**TASK TO COMPLETE**
Through the line with "<li> When you" and starting from the first line, return the records below word for word, with pictures left out.

**TASK INPUTS**
::::
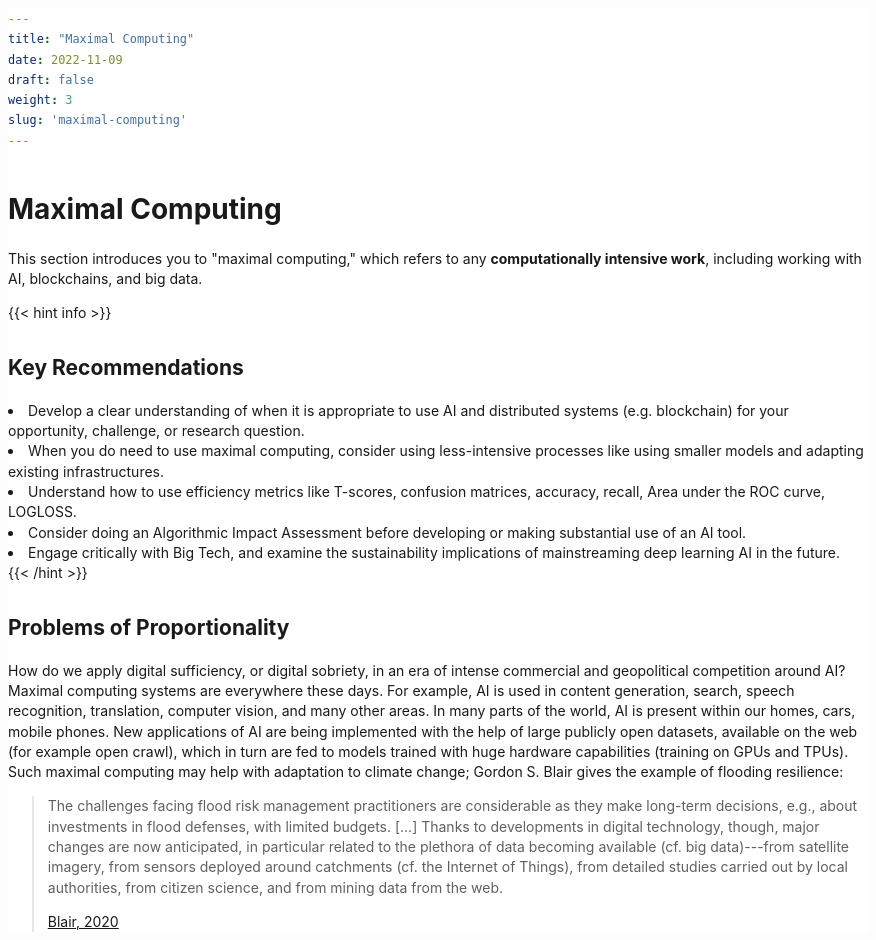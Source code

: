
 ```yaml
---
title: "Maximal Computing"
date: 2022-11-09
draft: false
weight: 3
slug: 'maximal-computing'
---
```


# Maximal Computing

This section introduces you to "maximal computing," which refers to any **computationally
intensive work**, including working with AI, blockchains, and big data.

{{< hint info >}}
<h2> Key Recommendations </h2>
<li> Develop a clear understanding of when it is appropriate to use AI and distributed systems (e.g. blockchain) for your  opportunity, challenge, or research question.</li>
<li> When you do need to use maximal computing, consider using less-intensive processes like using smaller models and adapting existing infrastructures.</li>
<li> Understand how to use efficiency metrics like T-scores, confusion matrices, accuracy, recall, Area under the ROC curve, LOGLOSS.</li>
<li> Consider doing an Algorithmic Impact Assessment before developing or making substantial use of an AI tool.</li>
<li> Engage critically with Big Tech, and examine the sustainability implications of mainstreaming deep learning AI in the future.</li>
{{< /hint >}}

## Problems of Proportionality

How do we apply digital sufficiency, or digital sobriety, in an era of intense commercial and geopolitical competition around AI? Maximal computing systems are everywhere these days. For example, AI 
is used in content generation, search, speech recognition, translation, 
computer vision, and many other areas. In many parts of the world, AI is
present within our homes, cars, mobile phones. New applications of AI
are being implemented with the help of large publicly open datasets,
available on the web (for example open crawl), which in turn are fed to
models trained with huge hardware capabilities (training on GPUs and
TPUs). Such maximal computing may help with adaptation to climate
change; Gordon S. Blair gives the example of flooding resilience:

> The challenges facing flood risk management practitioners are considerable as they make long-term decisions, e.g., about investments in flood defenses, with limited budgets. \[\...\] Thanks to developments in digital technology, though, major changes are now anticipated, in particular related to the plethora of data becoming available (cf. big data)---from satellite imagery, from sensors deployed around catchments (cf. the Internet of Things), from detailed studies carried out by local authorities, from citizen science, and from mining data from the web.
>
> [Blair, 2020](#further-reading)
::::
**OUTPUT OF THE EXERCISE**
Source code

:
 ```yaml
---
title: "Maximal Computing"
date: 2022-11-09
draft: false
weight: 3
slug: 'maximal-computing'
---
```


# Maximal Computing

This section introduces you to "maximal computing," which refers to any **computationally
intensive work**, including working with AI, blockchains, and big data.

{{< hint info >}}
<h2> Key Recommendations </h2>
<li> Develop a clear understanding of when it is appropriate to use AI and distributed systems (e.g. blockchain) for your  opportunity, challenge, or research question.</li>
<li> When you do need to use maximal computing, consider using less-intensive processes like using smaller models and adapting existing infrastructures.</li>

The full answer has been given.